▸ Exercise
Set down exactly the lines below between the line holding "Considerando o raio" and the line holding "O peso mínimo", inclusive; no other line belongs in the answer.

▸ Provided records
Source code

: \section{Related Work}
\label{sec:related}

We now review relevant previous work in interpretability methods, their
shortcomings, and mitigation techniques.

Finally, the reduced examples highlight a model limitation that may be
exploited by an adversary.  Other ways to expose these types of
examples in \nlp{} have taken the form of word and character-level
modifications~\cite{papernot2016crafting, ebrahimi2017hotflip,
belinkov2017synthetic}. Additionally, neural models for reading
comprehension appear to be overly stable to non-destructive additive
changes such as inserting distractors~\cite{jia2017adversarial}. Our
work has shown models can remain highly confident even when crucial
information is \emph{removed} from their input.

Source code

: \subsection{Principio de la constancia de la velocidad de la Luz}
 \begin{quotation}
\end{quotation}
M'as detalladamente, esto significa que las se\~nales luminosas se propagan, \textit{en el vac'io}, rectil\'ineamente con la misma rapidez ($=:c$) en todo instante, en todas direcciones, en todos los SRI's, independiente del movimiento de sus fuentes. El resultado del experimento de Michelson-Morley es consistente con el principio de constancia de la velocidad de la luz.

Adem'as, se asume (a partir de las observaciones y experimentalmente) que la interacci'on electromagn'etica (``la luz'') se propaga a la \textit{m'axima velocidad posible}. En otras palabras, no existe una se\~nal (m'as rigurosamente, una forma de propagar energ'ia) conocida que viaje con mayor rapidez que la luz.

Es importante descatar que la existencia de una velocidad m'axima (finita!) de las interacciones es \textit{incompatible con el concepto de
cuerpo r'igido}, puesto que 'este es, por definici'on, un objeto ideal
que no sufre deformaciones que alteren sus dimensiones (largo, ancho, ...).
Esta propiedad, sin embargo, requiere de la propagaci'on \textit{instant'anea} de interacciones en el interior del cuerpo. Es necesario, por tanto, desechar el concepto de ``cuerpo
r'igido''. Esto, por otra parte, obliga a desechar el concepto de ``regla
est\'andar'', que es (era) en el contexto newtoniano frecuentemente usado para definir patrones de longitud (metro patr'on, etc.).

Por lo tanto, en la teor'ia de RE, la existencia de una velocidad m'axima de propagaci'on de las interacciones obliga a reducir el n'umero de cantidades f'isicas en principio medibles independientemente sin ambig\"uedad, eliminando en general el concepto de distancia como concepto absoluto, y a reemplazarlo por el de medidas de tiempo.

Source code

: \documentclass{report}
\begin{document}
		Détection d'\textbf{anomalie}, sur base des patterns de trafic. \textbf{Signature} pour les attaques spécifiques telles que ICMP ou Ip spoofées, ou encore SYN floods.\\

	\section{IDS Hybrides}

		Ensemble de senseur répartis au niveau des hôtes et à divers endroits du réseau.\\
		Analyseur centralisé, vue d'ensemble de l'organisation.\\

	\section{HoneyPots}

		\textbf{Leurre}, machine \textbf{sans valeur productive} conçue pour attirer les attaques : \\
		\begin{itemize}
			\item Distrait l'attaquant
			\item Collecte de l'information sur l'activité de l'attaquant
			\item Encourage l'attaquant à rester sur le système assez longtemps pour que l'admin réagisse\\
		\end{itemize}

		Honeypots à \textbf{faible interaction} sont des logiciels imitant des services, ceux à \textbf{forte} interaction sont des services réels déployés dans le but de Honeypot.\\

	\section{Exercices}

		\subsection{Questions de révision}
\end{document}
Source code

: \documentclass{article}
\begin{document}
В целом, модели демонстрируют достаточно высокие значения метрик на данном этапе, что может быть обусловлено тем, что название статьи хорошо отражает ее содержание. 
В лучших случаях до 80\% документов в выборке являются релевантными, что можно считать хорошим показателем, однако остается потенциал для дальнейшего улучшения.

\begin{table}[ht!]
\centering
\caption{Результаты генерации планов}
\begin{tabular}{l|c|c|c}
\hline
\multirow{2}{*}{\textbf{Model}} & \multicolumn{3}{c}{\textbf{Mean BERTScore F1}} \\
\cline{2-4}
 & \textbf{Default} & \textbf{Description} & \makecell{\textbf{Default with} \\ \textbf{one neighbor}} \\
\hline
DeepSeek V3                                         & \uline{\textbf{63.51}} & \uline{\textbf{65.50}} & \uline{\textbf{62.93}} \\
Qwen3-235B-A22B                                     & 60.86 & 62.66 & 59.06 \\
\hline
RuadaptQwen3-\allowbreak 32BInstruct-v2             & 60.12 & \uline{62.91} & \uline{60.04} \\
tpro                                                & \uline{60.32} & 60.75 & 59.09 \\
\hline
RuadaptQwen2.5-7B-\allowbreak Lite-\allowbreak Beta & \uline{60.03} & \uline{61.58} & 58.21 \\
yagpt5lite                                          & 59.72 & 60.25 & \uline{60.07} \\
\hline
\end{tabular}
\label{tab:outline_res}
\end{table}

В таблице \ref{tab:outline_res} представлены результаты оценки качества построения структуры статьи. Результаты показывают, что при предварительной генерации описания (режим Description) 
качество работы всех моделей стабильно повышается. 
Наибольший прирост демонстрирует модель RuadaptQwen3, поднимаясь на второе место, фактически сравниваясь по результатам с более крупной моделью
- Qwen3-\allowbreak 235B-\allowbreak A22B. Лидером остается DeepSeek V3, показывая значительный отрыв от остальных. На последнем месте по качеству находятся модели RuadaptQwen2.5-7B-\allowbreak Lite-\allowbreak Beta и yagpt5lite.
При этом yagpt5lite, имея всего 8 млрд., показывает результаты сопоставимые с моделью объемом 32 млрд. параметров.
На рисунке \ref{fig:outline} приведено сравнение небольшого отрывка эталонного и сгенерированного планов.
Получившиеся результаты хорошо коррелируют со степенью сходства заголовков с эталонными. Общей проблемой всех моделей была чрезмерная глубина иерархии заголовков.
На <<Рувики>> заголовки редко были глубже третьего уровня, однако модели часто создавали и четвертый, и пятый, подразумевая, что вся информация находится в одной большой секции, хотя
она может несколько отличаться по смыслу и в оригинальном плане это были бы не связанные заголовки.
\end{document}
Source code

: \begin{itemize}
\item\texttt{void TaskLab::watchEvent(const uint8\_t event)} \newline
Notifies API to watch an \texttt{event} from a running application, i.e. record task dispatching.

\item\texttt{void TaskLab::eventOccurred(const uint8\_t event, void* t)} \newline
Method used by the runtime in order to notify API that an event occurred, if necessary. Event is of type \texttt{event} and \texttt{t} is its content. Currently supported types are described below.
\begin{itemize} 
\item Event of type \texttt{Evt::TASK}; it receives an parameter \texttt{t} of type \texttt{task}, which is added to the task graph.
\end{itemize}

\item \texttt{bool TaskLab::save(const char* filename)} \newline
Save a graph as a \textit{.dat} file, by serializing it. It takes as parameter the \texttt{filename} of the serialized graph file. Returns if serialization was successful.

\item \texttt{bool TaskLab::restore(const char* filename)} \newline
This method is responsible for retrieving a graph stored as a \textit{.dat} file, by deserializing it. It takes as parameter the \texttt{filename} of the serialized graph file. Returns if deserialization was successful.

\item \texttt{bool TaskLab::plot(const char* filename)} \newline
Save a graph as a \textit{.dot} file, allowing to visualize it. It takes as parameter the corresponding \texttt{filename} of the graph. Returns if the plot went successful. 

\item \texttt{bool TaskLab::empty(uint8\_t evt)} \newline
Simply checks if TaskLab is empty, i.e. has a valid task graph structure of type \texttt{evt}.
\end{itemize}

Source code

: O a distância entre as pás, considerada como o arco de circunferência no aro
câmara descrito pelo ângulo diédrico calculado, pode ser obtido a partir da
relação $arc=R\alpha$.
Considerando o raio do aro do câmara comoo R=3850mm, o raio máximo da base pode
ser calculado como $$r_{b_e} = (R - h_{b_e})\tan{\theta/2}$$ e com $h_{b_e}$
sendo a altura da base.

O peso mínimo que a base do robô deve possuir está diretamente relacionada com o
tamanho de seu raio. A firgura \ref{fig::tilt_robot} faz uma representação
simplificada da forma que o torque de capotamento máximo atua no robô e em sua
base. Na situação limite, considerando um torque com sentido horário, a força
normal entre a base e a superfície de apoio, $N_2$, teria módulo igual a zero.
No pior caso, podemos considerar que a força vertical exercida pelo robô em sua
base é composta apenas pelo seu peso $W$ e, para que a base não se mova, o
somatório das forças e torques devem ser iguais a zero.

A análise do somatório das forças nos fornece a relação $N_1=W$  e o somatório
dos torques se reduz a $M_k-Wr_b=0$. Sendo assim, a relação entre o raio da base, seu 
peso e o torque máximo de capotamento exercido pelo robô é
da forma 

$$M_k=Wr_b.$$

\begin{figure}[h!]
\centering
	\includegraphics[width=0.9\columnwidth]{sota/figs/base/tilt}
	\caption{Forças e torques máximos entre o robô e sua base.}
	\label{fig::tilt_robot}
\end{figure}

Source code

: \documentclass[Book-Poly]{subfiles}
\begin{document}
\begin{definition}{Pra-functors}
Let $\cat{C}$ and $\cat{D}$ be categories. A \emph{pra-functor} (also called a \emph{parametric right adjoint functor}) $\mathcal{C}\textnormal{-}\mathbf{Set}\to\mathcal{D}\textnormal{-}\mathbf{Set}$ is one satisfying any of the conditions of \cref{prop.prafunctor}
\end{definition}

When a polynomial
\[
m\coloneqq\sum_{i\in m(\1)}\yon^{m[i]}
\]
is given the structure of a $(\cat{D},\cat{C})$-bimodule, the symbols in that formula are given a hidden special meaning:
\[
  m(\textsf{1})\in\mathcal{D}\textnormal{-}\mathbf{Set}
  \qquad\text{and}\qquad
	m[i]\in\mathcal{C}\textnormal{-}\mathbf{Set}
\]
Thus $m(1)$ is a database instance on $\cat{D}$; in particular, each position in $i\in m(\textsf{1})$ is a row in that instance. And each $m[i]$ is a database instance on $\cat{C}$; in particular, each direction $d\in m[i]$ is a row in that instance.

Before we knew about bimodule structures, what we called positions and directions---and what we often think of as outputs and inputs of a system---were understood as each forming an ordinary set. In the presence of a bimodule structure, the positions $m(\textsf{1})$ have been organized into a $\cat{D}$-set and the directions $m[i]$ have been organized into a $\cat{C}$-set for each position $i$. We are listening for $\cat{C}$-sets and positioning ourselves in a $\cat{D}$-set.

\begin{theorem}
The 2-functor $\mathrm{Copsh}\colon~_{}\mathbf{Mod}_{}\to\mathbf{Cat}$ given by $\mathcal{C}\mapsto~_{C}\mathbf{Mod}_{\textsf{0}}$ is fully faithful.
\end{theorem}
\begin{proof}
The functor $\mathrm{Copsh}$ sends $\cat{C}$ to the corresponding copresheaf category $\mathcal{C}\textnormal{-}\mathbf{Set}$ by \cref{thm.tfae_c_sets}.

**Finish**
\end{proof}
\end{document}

▸ Output below
Considerando o raio do aro do câmara comoo R=3850mm, o raio máximo da base pode
ser calculado como $$r_{b_e} = (R - h_{b_e})\tan{\theta/2}$$ e com $h_{b_e}$
sendo a altura da base.

O peso mínimo que a base do robô deve possuir está diretamente relacionada com o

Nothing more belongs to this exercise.